Collected data:
____________

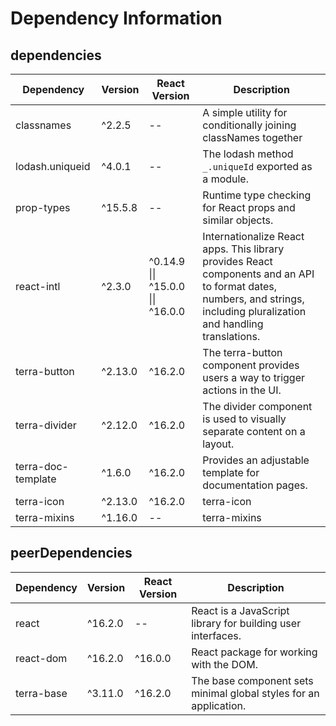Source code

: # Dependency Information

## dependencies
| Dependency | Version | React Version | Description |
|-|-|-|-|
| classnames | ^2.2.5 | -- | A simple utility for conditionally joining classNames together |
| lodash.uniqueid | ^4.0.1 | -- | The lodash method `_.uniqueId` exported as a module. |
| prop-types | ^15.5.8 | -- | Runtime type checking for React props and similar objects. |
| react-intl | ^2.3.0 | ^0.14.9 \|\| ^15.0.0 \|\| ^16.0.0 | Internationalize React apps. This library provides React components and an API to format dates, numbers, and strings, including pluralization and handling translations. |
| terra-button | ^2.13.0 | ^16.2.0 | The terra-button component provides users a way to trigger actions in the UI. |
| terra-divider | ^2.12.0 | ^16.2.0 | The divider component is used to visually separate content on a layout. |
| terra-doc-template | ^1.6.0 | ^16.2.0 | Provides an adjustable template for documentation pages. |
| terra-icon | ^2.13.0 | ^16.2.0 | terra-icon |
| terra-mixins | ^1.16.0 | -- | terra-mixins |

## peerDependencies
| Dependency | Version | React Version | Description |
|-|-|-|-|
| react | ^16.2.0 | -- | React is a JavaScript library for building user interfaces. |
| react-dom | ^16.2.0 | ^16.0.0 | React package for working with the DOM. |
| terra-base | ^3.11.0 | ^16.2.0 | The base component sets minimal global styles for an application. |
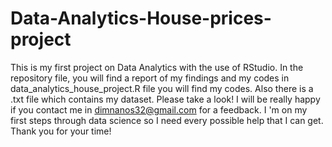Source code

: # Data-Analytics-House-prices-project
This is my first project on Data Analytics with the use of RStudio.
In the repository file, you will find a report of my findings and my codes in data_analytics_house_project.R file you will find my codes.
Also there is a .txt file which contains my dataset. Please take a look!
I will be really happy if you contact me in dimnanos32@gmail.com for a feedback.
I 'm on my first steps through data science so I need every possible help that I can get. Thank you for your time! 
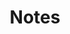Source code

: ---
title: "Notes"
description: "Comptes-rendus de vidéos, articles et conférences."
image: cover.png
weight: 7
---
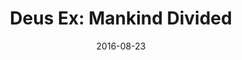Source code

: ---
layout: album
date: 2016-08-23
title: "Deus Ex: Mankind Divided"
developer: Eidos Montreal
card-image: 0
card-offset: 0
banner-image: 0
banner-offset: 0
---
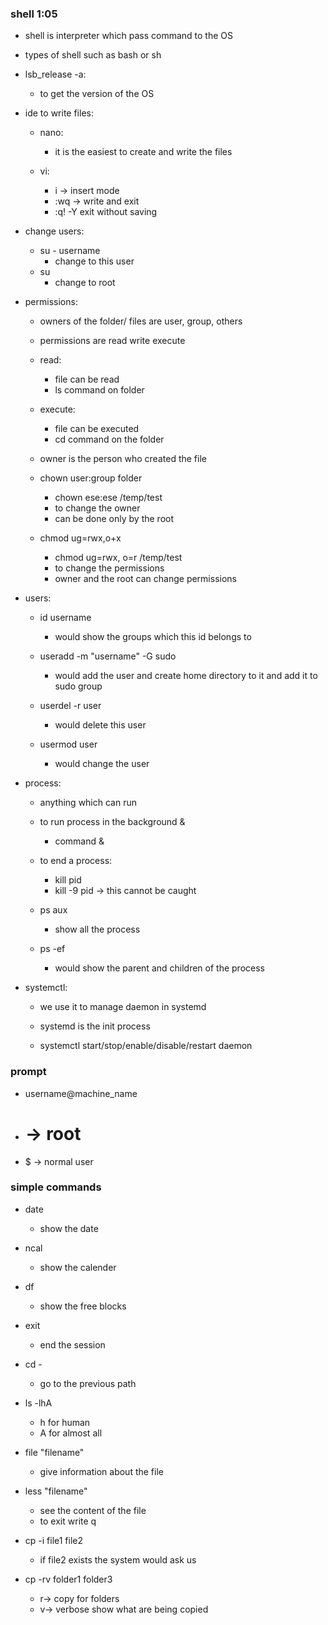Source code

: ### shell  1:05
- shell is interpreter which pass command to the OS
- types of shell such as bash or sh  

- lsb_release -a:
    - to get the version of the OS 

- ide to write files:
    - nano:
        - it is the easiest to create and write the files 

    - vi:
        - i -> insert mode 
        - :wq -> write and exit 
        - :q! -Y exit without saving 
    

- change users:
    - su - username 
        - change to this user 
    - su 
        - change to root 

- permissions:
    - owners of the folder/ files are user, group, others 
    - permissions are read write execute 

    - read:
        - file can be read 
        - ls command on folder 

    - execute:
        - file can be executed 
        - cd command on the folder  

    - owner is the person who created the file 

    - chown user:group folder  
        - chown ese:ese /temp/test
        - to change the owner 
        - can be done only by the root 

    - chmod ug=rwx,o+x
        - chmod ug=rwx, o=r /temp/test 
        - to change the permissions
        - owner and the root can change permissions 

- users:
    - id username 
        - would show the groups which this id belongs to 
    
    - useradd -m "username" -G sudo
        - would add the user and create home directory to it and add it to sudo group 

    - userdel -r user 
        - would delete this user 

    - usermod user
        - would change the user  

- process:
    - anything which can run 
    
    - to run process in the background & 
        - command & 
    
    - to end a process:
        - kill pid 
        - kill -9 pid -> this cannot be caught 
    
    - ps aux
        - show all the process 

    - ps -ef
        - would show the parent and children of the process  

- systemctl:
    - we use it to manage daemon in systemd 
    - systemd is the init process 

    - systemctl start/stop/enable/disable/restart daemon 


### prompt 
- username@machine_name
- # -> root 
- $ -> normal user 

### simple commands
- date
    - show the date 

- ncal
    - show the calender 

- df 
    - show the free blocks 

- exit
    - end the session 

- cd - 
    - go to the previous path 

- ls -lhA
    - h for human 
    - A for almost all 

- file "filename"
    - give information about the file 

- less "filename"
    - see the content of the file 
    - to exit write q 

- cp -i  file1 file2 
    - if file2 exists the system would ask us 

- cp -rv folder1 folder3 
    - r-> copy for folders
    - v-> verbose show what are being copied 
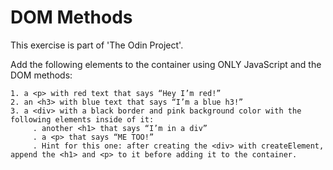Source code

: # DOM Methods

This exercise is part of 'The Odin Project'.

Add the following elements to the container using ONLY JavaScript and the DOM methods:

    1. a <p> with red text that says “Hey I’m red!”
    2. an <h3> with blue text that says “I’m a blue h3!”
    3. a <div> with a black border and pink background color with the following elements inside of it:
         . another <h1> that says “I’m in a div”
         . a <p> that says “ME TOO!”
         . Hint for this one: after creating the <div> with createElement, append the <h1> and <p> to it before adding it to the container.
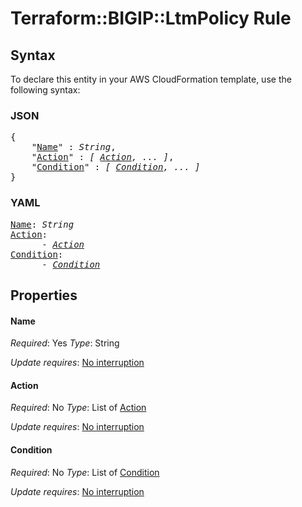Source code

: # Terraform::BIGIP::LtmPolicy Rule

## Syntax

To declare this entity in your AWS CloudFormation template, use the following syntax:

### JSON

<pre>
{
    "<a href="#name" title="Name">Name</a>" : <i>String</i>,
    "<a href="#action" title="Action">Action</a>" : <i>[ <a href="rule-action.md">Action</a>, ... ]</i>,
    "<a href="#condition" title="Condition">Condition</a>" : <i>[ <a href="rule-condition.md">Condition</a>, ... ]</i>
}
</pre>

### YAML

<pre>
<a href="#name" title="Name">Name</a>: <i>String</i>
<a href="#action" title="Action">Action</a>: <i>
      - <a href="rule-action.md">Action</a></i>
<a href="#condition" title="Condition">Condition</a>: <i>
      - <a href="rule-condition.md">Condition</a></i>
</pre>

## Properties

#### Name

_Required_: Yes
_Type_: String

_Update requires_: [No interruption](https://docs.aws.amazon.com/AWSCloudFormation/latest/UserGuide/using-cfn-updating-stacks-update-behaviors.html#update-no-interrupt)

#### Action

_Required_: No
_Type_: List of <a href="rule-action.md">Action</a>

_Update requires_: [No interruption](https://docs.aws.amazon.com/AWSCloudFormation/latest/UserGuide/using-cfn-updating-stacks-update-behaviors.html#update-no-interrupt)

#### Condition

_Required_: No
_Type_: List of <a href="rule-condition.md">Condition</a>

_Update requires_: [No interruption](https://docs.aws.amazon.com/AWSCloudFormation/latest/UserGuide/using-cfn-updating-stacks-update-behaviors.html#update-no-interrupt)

____________

▶ Try it
In your copy, please omit the pictures and print every line of the records exactly.

▶ Task solution
Source code

: # Dependency Information

## dependencies
| Dependency | Version | React Version | Description |
|-|-|-|-|
| classnames | ^2.2.5 | -- | A simple utility for conditionally joining classNames together |
| lodash.uniqueid | ^4.0.1 | -- | The lodash method `_.uniqueId` exported as a module. |
| prop-types | ^15.5.8 | -- | Runtime type checking for React props and similar objects. |
| react-intl | ^2.3.0 | ^0.14.9 \|\| ^15.0.0 \|\| ^16.0.0 | Internationalize React apps. This library provides React components and an API to format dates, numbers, and strings, including pluralization and handling translations. |
| terra-button | ^2.13.0 | ^16.2.0 | The terra-button component provides users a way to trigger actions in the UI. |
| terra-divider | ^2.12.0 | ^16.2.0 | The divider component is used to visually separate content on a layout. |
| terra-doc-template | ^1.6.0 | ^16.2.0 | Provides an adjustable template for documentation pages. |
| terra-icon | ^2.13.0 | ^16.2.0 | terra-icon |
| terra-mixins | ^1.16.0 | -- | terra-mixins |

## peerDependencies
| Dependency | Version | React Version | Description |
|-|-|-|-|
| react | ^16.2.0 | -- | React is a JavaScript library for building user interfaces. |
| react-dom | ^16.2.0 | ^16.0.0 | React package for working with the DOM. |
| terra-base | ^3.11.0 | ^16.2.0 | The base component sets minimal global styles for an application. |
Source code

: # Data-Analytics-House-prices-project
This is my first project on Data Analytics with the use of RStudio.
In the repository file, you will find a report of my findings and my codes in data_analytics_house_project.R file you will find my codes.
Also there is a .txt file which contains my dataset. Please take a look!
I will be really happy if you contact me in dimnanos32@gmail.com for a feedback.
I 'm on my first steps through data science so I need every possible help that I can get. Thank you for your time! 
Source code

: ---
title: "Notes"
description: "Comptes-rendus de vidéos, articles et conférences."
image: cover.png
weight: 7
---
Source code

: ---
layout: album
date: 2016-08-23
title: "Deus Ex: Mankind Divided"
developer: Eidos Montreal
card-image: 0
card-offset: 0
banner-image: 0
banner-offset: 0
---
Source code

: ### shell  1:05
- shell is interpreter which pass command to the OS
- types of shell such as bash or sh  

- lsb_release -a:
    - to get the version of the OS 

- ide to write files:
    - nano:
        - it is the easiest to create and write the files 

    - vi:
        - i -> insert mode 
        - :wq -> write and exit 
        - :q! -Y exit without saving 
    

- change users:
    - su - username 
        - change to this user 
    - su 
        - change to root 

- permissions:
    - owners of the folder/ files are user, group, others 
    - permissions are read write execute 

    - read:
        - file can be read 
        - ls command on folder 

    - execute:
        - file can be executed 
        - cd command on the folder  

    - owner is the person who created the file 

    - chown user:group folder  
        - chown ese:ese /temp/test
        - to change the owner 
        - can be done only by the root 

    - chmod ug=rwx,o+x
        - chmod ug=rwx, o=r /temp/test 
        - to change the permissions
        - owner and the root can change permissions 

- users:
    - id username 
        - would show the groups which this id belongs to 
    
    - useradd -m "username" -G sudo
        - would add the user and create home directory to it and add it to sudo group 

    - userdel -r user 
        - would delete this user 

    - usermod user
        - would change the user  

- process:
    - anything which can run 
    
    - to run process in the background & 
        - command & 
    
    - to end a process:
        - kill pid 
        - kill -9 pid -> this cannot be caught 
    
    - ps aux
        - show all the process 

    - ps -ef
        - would show the parent and children of the process  

- systemctl:
    - we use it to manage daemon in systemd 
    - systemd is the init process 

    - systemctl start/stop/enable/disable/restart daemon 


### prompt 
- username@machine_name
- # -> root 
- $ -> normal user 

### simple commands
- date
    - show the date 

- ncal
    - show the calender 

- df 
    - show the free blocks 

- exit
    - end the session 

- cd - 
    - go to the previous path 

- ls -lhA
    - h for human 
    - A for almost all 

- file "filename"
    - give information about the file 

- less "filename"
    - see the content of the file 
    - to exit write q 

- cp -i  file1 file2 
    - if file2 exists the system would ask us 

- cp -rv folder1 folder3 
    - r-> copy for folders
    - v-> verbose show what are being copied 
Source code

: # DOM Methods

This exercise is part of 'The Odin Project'.

Add the following elements to the container using ONLY JavaScript and the DOM methods:

    1. a <p> with red text that says “Hey I’m red!”
    2. an <h3> with blue text that says “I’m a blue h3!”
    3. a <div> with a black border and pink background color with the following elements inside of it:
         . another <h1> that says “I’m in a div”
         . a <p> that says “ME TOO!”
         . Hint for this one: after creating the <div> with createElement, append the <h1> and <p> to it before adding it to the container.
Source code

: # Terraform::BIGIP::LtmPolicy Rule

## Syntax

To declare this entity in your AWS CloudFormation template, use the following syntax:

### JSON

<pre>
{
    "<a href="#name" title="Name">Name</a>" : <i>String</i>,
    "<a href="#action" title="Action">Action</a>" : <i>[ <a href="rule-action.md">Action</a>, ... ]</i>,
    "<a href="#condition" title="Condition">Condition</a>" : <i>[ <a href="rule-condition.md">Condition</a>, ... ]</i>
}
</pre>

### YAML

<pre>
<a href="#name" title="Name">Name</a>: <i>String</i>
<a href="#action" title="Action">Action</a>: <i>
      - <a href="rule-action.md">Action</a></i>
<a href="#condition" title="Condition">Condition</a>: <i>
      - <a href="rule-condition.md">Condition</a></i>
</pre>

## Properties

#### Name

_Required_: Yes
_Type_: String

_Update requires_: [No interruption](https://docs.aws.amazon.com/AWSCloudFormation/latest/UserGuide/using-cfn-updating-stacks-update-behaviors.html#update-no-interrupt)

#### Action

_Required_: No
_Type_: List of <a href="rule-action.md">Action</a>

_Update requires_: [No interruption](https://docs.aws.amazon.com/AWSCloudFormation/latest/UserGuide/using-cfn-updating-stacks-update-behaviors.html#update-no-interrupt)

#### Condition

_Required_: No
_Type_: List of <a href="rule-condition.md">Condition</a>

_Update requires_: [No interruption](https://docs.aws.amazon.com/AWSCloudFormation/latest/UserGuide/using-cfn-updating-stacks-update-behaviors.html#update-no-interrupt)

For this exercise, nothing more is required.